Ann Romney: Mitt’s Secret Weapon Sputters
Ann Romney was warm and appealing. But she didn’t reveal diddly about her husband and why we should elect him president. By Michelle Cottle.
So, did Ann do it? Do you see Mitt as more of a regular guy now? What about likable? Human, maybe?
No question Ann cut quite the appealing figure. Golden. Glorious. Giggly. And how adorable was it when she put her hands to her mouth to show how overwhelmed she was by the crowd’s super warm welcome?
The speech itself—aimed directly at women and blatant in its beatification of moms—was solid. Ann’s delivery wasn’t especially smooth, but that just made it all the more charming. Unpolished despite its meticulous scriptedness.
Similarly, the speech itself rambled a bit in its effort to shoehorn in multiple points aimed at making the family seem more regular and relatable: Ann’s grandfather was poor. Mitt’s key asset as a suitor was that he made her laugh. Their first dining-room table was a fold-down ironing board in the kitchen. The birth of their first son brought Ann the realization that she had no idea what she was doing. Their "storybook marriage" had chapters that included MS and cancer.
That said, despite telling Americans how we ought to get to know her husband, Ann didn’t really do squat to help us do that. There were no warm-and-fuzzy, revealing stories about Mitt—the kind of heartwarming personal anecdotes that have become the stock-in-trade of political campaigns. Ann ran through his selling points like she was zipping through his admittedly impressive CV. She mentioned that he would get late-night phone calls from fellow church members in trouble. (Such as, Ann?) She mentioned in passing that he helped save the Olympics. (How, exactly?) And she mentioned that he started a scholarship to help others. (Details please?) But she didn’t really tell us anything about Mitt.

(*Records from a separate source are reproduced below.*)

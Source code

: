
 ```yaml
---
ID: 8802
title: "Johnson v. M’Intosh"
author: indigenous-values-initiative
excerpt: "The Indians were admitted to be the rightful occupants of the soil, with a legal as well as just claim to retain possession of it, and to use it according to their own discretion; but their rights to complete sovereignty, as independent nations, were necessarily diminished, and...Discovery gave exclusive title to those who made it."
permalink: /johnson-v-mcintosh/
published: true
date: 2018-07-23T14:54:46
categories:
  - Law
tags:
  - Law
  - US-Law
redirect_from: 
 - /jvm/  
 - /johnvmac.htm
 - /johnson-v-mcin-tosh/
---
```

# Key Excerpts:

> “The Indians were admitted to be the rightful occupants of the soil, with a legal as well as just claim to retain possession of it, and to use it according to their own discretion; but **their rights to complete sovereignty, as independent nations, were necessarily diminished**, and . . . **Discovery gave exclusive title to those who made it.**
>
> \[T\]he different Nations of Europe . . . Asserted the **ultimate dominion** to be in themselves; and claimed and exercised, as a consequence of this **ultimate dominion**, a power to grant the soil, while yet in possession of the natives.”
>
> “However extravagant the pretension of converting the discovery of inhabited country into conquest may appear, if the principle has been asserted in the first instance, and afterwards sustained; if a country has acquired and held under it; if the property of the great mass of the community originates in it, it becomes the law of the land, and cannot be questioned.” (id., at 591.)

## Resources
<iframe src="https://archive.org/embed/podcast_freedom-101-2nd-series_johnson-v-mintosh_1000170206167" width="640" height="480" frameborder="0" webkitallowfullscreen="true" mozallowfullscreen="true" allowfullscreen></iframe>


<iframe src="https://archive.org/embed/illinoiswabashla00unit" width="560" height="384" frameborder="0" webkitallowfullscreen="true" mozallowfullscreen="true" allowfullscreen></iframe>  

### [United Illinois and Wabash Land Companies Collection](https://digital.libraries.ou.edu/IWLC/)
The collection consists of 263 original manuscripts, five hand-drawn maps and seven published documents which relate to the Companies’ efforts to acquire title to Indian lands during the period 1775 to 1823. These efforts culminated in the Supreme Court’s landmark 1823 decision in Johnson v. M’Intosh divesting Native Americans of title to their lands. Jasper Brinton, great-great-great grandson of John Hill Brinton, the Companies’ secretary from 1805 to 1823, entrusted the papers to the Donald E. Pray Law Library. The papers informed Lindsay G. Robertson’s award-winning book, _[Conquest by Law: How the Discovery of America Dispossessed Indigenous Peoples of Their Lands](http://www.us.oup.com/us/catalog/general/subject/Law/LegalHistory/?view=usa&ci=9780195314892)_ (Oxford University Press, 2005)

As though realizing the omission, Ann spent a couple of minutes explaining that Mitt doesn’t like to talk about his caring, giving side because he sees helping people as a privilege. (All those evangelicals in the audience surely appreciate the biblical admonition against being showy about one’s good deeds.)
The assembled delegates were clearly smitten. How could they not be? Ann practically glowed beneath the stage lights, a picture perfect first lady in waiting. So lovely. So gracious. So likable.
But what of all those people watching at home, waiting for Ann to explain the cipher that is Mittens? Did they come away from her speech with any better sense of his heart and soul?